Thankful that we’re finally in the right place, we drop off our luggage and go off in search of our first beer of the weekend. We wave hello to Mr Rembrandt presiding over the square that bears his name and settle down for a Heineken in the 3 Sisters Pub. The weather is decidedly cooler than an April spring break would suggest so we take a short detour back to the hotel to stick on another couple of layers before heading out to discover the city.
I hastily study the map to familiarise myself with our new location. We quickly work out that every street and every canal looks the same and it ‘s easy to lose our bearings. Eventually, after taking a long and complicated route, we find ourselves in the labyrinth of narrow streets that is the Jordaan. We have a much needed drink in a tiny bar on Niuewe Leliestraat before heading back south down Prinsengracht.
I get a first glimpse of long, winding queues outside the Anne Frank House – despite the fact that it is early evening, ridiculously cold and just starting to rain – and feel smug that I’ve booked our tickets online. We manage to stumble along in the right direction and back to Rembrandtplein. Neither of us can feel our limbs anymore, so numb we are with cold, so we head into La Maddonina restaurant for food, drink and warmth. I have a very pleasant veal schnitzel while Mr Fletche has pizza. We are tucked away in the back of the restaurant, so service is a bit hit and miss but the food is good and we take the opportunity to thaw out.

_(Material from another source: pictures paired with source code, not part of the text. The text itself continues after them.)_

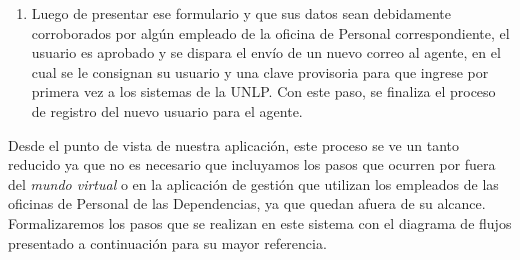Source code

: \begin{enumerate}
  \item Luego de presentar ese formulario y que sus datos sean debidamente corroborados por algún empleado de la oficina de Personal correspondiente, el usuario es aprobado y se dispara el envío de un nuevo correo al agente, en el cual se le consignan su usuario y una clave provisoria para que ingrese por primera vez a los sistemas de la UNLP. Con este paso, se finaliza el proceso de registro del nuevo usuario para el agente.
\end{enumerate}

Desde el punto de vista de nuestra aplicación, este proceso se ve un tanto reducido ya que no es necesario que incluyamos los pasos que ocurren por fuera del \textit{mundo virtual} o en la aplicación de gestión que utilizan los empleados de las oficinas de Personal de las Dependencias, ya que quedan afuera de su alcance. Formalizaremos los pasos que se realizan en este sistema con el diagrama de flujos presentado a continuación para su mayor referencia.

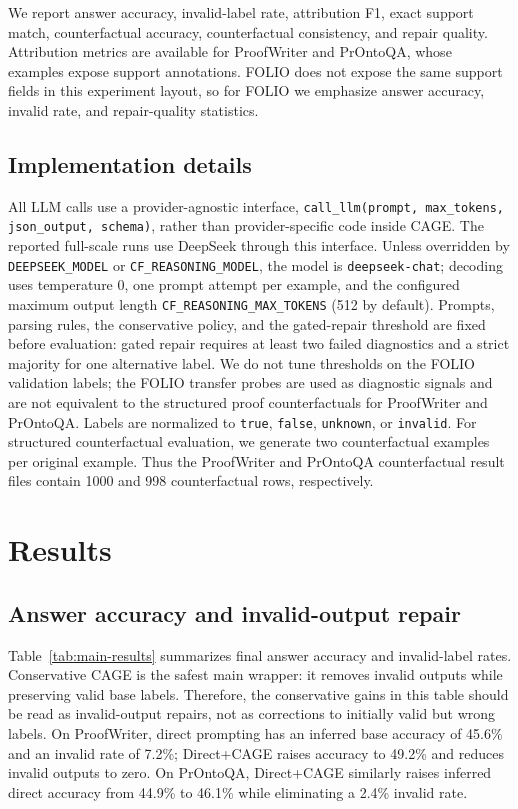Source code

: \documentclass{article}
\begin{document}
We report answer accuracy, invalid-label rate, attribution F1, exact support match, counterfactual accuracy, counterfactual consistency, and repair quality. Attribution metrics are available for ProofWriter and PrOntoQA, whose examples expose support annotations. FOLIO does not expose the same support fields in this experiment layout, so for FOLIO we emphasize answer accuracy, invalid rate, and repair-quality statistics.

\subsection{Implementation details}

All LLM calls use a provider-agnostic interface, \texttt{call\_llm(prompt, max\_tokens, json\_output, schema)}, rather than provider-specific code inside CAGE. The reported full-scale runs use DeepSeek through this interface. Unless overridden by \texttt{DEEPSEEK\_MODEL} or \texttt{CF\_REASONING\_MODEL}, the model is \texttt{deepseek-chat}; decoding uses temperature 0, one prompt attempt per example, and the configured maximum output length \texttt{CF\_REASONING\_MAX\_TOKENS} (512 by default). Prompts, parsing rules, the conservative policy, and the gated-repair threshold are fixed before evaluation: gated repair requires at least two failed diagnostics and a strict majority for one alternative label. We do not tune thresholds on the FOLIO validation labels; the FOLIO transfer probes are used as diagnostic signals and are not equivalent to the structured proof counterfactuals for ProofWriter and PrOntoQA. Labels are normalized to \texttt{true}, \texttt{false}, \texttt{unknown}, or \texttt{invalid}. For structured counterfactual evaluation, we generate two counterfactual examples per original example. Thus the ProofWriter and PrOntoQA counterfactual result files contain 1000 and 998 counterfactual rows, respectively.

\section{Results}

\subsection{Answer accuracy and invalid-output repair}

Table~\ref{tab:main-results} summarizes final answer accuracy and invalid-label rates. Conservative CAGE is the safest main wrapper: it removes invalid outputs while preserving valid base labels. Therefore, the conservative gains in this table should be read as invalid-output repairs, not as corrections to initially valid but wrong labels. On ProofWriter, direct prompting has an inferred base accuracy of 45.6\% and an invalid rate of 7.2\%; Direct+CAGE raises accuracy to 49.2\% and reduces invalid outputs to zero. On PrOntoQA, Direct+CAGE similarly raises inferred direct accuracy from 44.9\% to 46.1\% while eliminating a 2.4\% invalid rate.
\end{document}
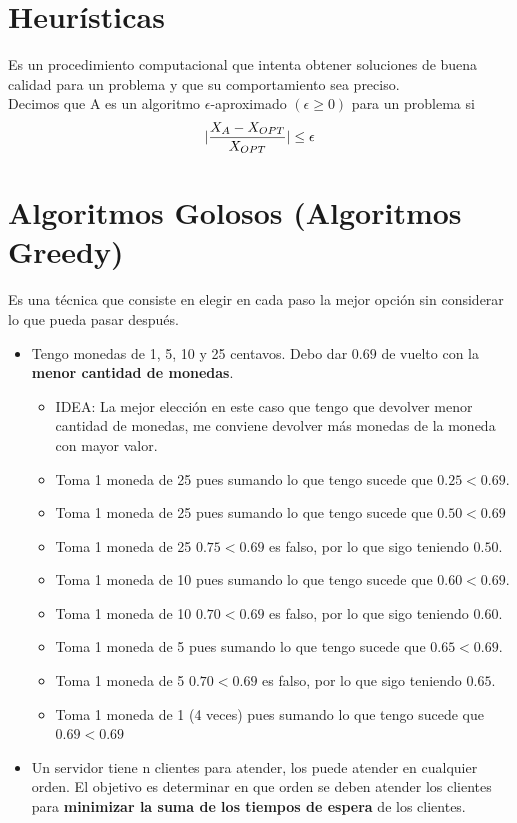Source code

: \documentclass[10pt,a4paper]{article}
\begin{document}
\section*{Heurísticas}
Es un procedimiento computacional que intenta obtener soluciones de buena calidad para un problema y que su comportamiento sea preciso. \\
Decimos que A es un algoritmo $\epsilon$-aproximado $(\epsilon \ge 0)$ para un problema si \[|\frac{X_{A} - X_{OPT}}{X_{OPT}}| \le \epsilon\]
\section*{Algoritmos Golosos (Algoritmos Greedy)}
Es una técnica que consiste en elegir en cada paso la mejor opción sin considerar lo que pueda pasar después.
\begin{itemize}
    \item Tengo monedas de 1, 5, 10 y 25 centavos. Debo dar $0.69$ de vuelto con la \textbf{menor cantidad de monedas}. 
    \begin{itemize}
        \item IDEA: La mejor elección en este caso que tengo que devolver menor cantidad de monedas, me conviene devolver más monedas de la moneda con mayor valor. 
        \item Toma 1 moneda de 25 pues sumando lo que tengo sucede que $0.25<0.69$.
        \item Toma 1 moneda de 25 pues sumando lo que tengo sucede que $0.50<0.69$
        \item Toma 1 moneda de 25 $0.75<0.69$ es falso, por lo que sigo teniendo $0.50$.
        \item Toma 1 moneda de 10 pues sumando lo que tengo sucede que $0.60<0.69$.
        \item Toma 1 moneda de 10 $0.70<0.69$ es falso, por lo que sigo teniendo $0.60$.
        \item Toma 1 moneda de 5 pues sumando lo que tengo sucede que $0.65<0.69$.
        \item Toma 1 moneda de 5 $0.70<0.69$ es falso, por lo que sigo teniendo $0.65$.
        \item Toma 1 moneda de 1 (4 veces) pues sumando lo que tengo sucede que $0.69<0.69$
    \end{itemize}
    \item Un servidor tiene n clientes para atender, los puede atender en cualquier orden. El objetivo es determinar en que orden se deben atender los clientes para \textbf{minimizar la suma de los tiempos de espera} de los clientes. 

\end{itemize}
\end{document}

Discovering a new city is always exhausting and slightly overwhelming, and we decide to head back for a quick drink in the hotel bar and an early night. Mr Fletche is most impressed by the complimentary selection of nuts delivered by the barman… until he tastes an interesting-looking green object which makes him pull the most disgusted expression, claw at his throat and spit it across the room…
History, culture (and the Red Light District…)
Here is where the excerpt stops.